Le Code du numérique congolais ne fournit pas, à ce jour, de définition précise de la notion de violation de données à caractère personnel. Dans ce vide, il est opportun de se référer à la définition donnée par l’article 4, §12 du RGPD, qui appréhende la violation de données comme tout « […] une violation de la sécurité entraînant, de manière accidentelle ou illicite, la destruction, la perte, l’altération, la divulgation non autorisée de données à caractère personnel transmises, conservées ou traitées d’une autre manière, ou l’accès non autorisé […]», pouvant entraîner des risques pour les droits et libertés des personnes concernées. Cette définition a le mérite de couvrir l’ensemble des atteintes possibles à l’intégrité, la confidentialité ou la disponibilité des données, indépendamment du fait qu’elles soient intentionnelles ou non.
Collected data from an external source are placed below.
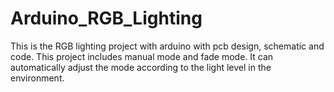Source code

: # Arduino_RGB_Lighting
This is the RGB lighting project with arduino with pcb design, schematic and code.
This project includes manual mode and fade mode. It can automatically adjust the mode according to the light level in the environment.
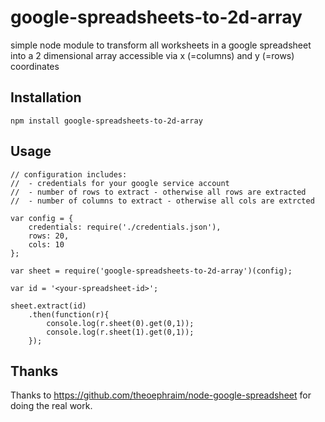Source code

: # google-spreadsheets-to-2d-array
simple node module to transform all worksheets in a google spreadsheet into a 2 dimensional array accessible
via x (=columns) and y (=rows) coordinates

## Installation

    npm install google-spreadsheets-to-2d-array

## Usage


	// configuration includes:
	//  - credentials for your google service account
	//  - number of rows to extract - otherwise all rows are extracted
	//  - number of columns to extract - otherwise all cols are extrcted

	var config = {
		credentials: require('./credentials.json'),
		rows: 20,
		cols: 10
	};

	var sheet = require('google-spreadsheets-to-2d-array')(config);

	var id = '<your-spreadsheet-id>';

	sheet.extract(id)
		.then(function(r){
			console.log(r.sheet(0).get(0,1));
			console.log(r.sheet(1).get(0,1));
		});



## Thanks

Thanks to https://github.com/theoephraim/node-google-spreadsheet for doing the real work.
Ainsi, lorsqu’une entreprise traitant des données personnelles de citoyens congolais est confrontée à un tel incident, elle ne saurait invoquer son statut de victime pour écarter sa propre responsabilité. En sa qualité de responsable du traitement, elle reste juridiquement tenue de respecter un ensemble d’obligations immédiates, visant à limiter les conséquences de la violation et à garantir la transparence vis-à-vis des personnes concernées et de l’autorité de régulation compétente, en l’occurrence l’ARPTC.
Parmi ces obligations, on peut notamment relever :
- L’obligation de notifier à l’ARPTC : conformément à l’article 244 du Code du numérique, tout responsable de traitement doit déclarer sans délai à l’Autorité de protection des données toute violation susceptible de porter atteinte aux droits et libertés des personnes concernées. Cependant, l’absence de précision sur le délai exact de notification constitue une faiblesse législative notable. Contrairement au RGPD, qui fixe un délai clair de 72 heures à compter de la découverte de la violation, le Code numérique se contente de la formule vague « sans délai ». Ce flou normatif risque d’entraver l’efficacité du contrôle, en offrant aux responsables de traitement une marge d’appréciation discutable, voire un prétexte pour retarder indûment la notification, au détriment des droits des personnes concernées.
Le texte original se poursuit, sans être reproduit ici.